Work to be completed ::
Your reply should reproduce all the data below exactly while excluding the pictures.

Input ::
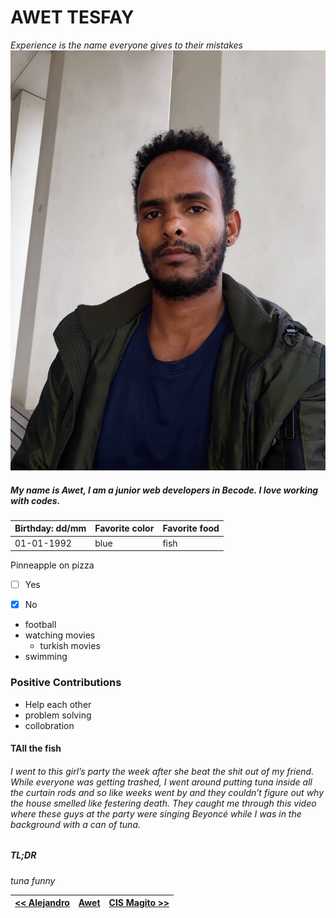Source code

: # AWET TESFAY
*Experience is the name everyone gives to their mistakes*
![awet](Awet.jpg)
##### My name is Awet, I am a junior web developers in Becode. I love working with codes. 
| Birthday: dd/mm | Favorite color | Favorite food |
|-----------------|----------------|---------------|
| 01-01-1992 | blue | fish |


Pinneapple on pizza
-[ ] Yes 
-[x] No 



* football
* watching movies
    * turkish movies
* swimming
### Positive Contributions
 * Help each other
 * problem solving 
 * collobration
####  TAll the fish 
###### I went to this girl’s party the week after she beat the shit out of my friend. While everyone was getting trashed, I went around putting tuna inside all the curtain rods and so like weeks went by and they couldn’t figure out why the house smelled like festering death. They caught me through this video where these guys at the party were singing Beyoncé while I was in the background with a can of tuna.

##### TL;DR 
*tuna funny*

| [<< Alejandro ](https://github.com/glezzz/markdown-challenge) |[Awet](https://github.com/awet100/markdown-challenges) |  [CIS Magito >>](https://github.com/Beardificent/markdown-challenge)  |
|-----|-----|----|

Solution ::
Source code

: # AWET TESFAY
*Experience is the name everyone gives to their mistakes*
![awet](Awet.jpg)
##### My name is Awet, I am a junior web developers in Becode. I love working with codes. 
| Birthday: dd/mm | Favorite color | Favorite food |
|-----------------|----------------|---------------|
| 01-01-1992 | blue | fish |


Pinneapple on pizza
-[ ] Yes 
-[x] No 



* football
* watching movies
    * turkish movies
* swimming
### Positive Contributions
 * Help each other
 * problem solving 
 * collobration
####  TAll the fish 
###### I went to this girl’s party the week after she beat the shit out of my friend. While everyone was getting trashed, I went around putting tuna inside all the curtain rods and so like weeks went by and they couldn’t figure out why the house smelled like festering death. They caught me through this video where these guys at the party were singing Beyoncé while I was in the background with a can of tuna.

##### TL;DR 
*tuna funny*

| [<< Alejandro ](https://github.com/glezzz/markdown-challenge) |[Awet](https://github.com/awet100/markdown-challenges) |  [CIS Magito >>](https://github.com/Beardificent/markdown-challenge)  |
|-----|-----|----|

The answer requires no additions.